Der Mainstream amüsiert sich darüber, dass Deutschland beim Schuldenmachen nicht Zinsen zahlen muss, sondern sogar noch eine Prämie erhält. Ist damit etwas die Schuldenkrise gelöst? Mit Sicherheit nicht. Es ist ein unübersehbares Warnsignal, welches so von den Märkten noch nicht entsprechend interpretiert worden ist
Negativ-Zinsen sind historisch sehr selten, in Deutschland einmalig und deuten auf einen deflatorischen Schock hin. Es ist gleichermaßen ein Zeichen, dass das Ende des Euros unmittelbar bevorsteht: Investoren sind bereit, Deutschland Geld zu geben und dabei einen Verlust hinzunehmen. Gleichzeitig werden alle Länder der Eurozone gemieden, was den Stress innerhalb der Gemeinschaftswähung in Kürze auf einen Höhepunkt treiben wird.
Ein deflatorische Kontraktion ist Gift für die Banken, weil die Schulden der Finanzinstitute dann uneinbringbar werden. Dies ist auch der Grund, warum Bankenkurse in letzter Zeit nur eine Richtung kannten: nach unten. Besonders krass und bedrohlich ist dabei die Kursentwicklung der Commerzbank. Das Haus gilt als Lackmustest in Sachen Bankenkrise.
Der Bund sammelte am Montag 3,9 Milliarden Euro bei Anlegern ein. Anders als üblich musste er die Investoren dafür nicht mit Zinsen belohnen, sondern streicht nach Reuters-Berechnungen eine Prämie von rund 242.000 Euro von den Anlegern ein. Deutschland profitiert damit von der Schuldenkrise, deretwegen Investoren auf der Suche nach sicheren Anlagen auf Rendite verzichten.
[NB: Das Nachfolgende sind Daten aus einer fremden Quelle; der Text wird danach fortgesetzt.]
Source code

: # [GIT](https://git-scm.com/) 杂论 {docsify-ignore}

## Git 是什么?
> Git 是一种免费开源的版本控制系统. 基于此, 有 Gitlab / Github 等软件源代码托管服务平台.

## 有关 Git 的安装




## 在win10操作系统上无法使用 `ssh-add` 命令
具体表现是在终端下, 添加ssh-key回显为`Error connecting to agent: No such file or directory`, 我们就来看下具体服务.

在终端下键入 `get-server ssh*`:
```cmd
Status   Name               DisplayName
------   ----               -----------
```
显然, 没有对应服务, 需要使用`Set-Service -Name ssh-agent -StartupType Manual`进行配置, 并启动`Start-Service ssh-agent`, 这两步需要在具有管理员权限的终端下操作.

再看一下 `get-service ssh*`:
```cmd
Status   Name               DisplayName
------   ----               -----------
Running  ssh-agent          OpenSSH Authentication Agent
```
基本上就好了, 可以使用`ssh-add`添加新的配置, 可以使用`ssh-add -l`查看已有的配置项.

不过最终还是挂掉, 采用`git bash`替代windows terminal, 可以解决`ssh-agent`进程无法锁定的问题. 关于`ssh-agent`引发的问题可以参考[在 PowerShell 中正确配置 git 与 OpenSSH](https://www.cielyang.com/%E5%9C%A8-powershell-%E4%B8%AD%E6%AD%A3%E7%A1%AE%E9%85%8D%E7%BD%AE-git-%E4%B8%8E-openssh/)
Kontrollverlust der Notenbanken
Negativ-Zinsen kommen historisch nur sehr selten vor und sind immer die Vorboten einer Deflation. So deutet dieses Phänomen darauf hin, dass die Notenbanken die Geld(mengen)steuerung aktuell nicht unter ihrer Kontrolle haben und dass normalerweise zur Verfügung stehende Instrumentarium der Beeinflussung stumpf geworden ist. Dies wiederum ist eine brandgefährliche Entwicklung, da das Geldsystem auf Expansion angewiesen ist. Ein Schrumpfung würde unweigerlich unkontrollierbarere Kontraktionsprozesse auslösen mit Staatsbankrotten, Bankenbankrotten, Unternehmensbrankrotten.
Angesichts dieser Entwicklung, die durch die Notenbanken dieser Welt bisher noch nicht ernsthaft bekämpft wird, werden tendenziell die Mittel der Investoren für riskantere Anlagegeschäfte zurückgehen und mit ihnen auch die Aktienkurse und die Börsen weltweit. Edelmetallpreise und Gold könnten hingegen auch in so einem Klima zulegen, wenn die Angst vor dem Zusammenbruch der strukturellen Integrität des Systems zunimmt, wie in den vergangenen Tagen zu sehen.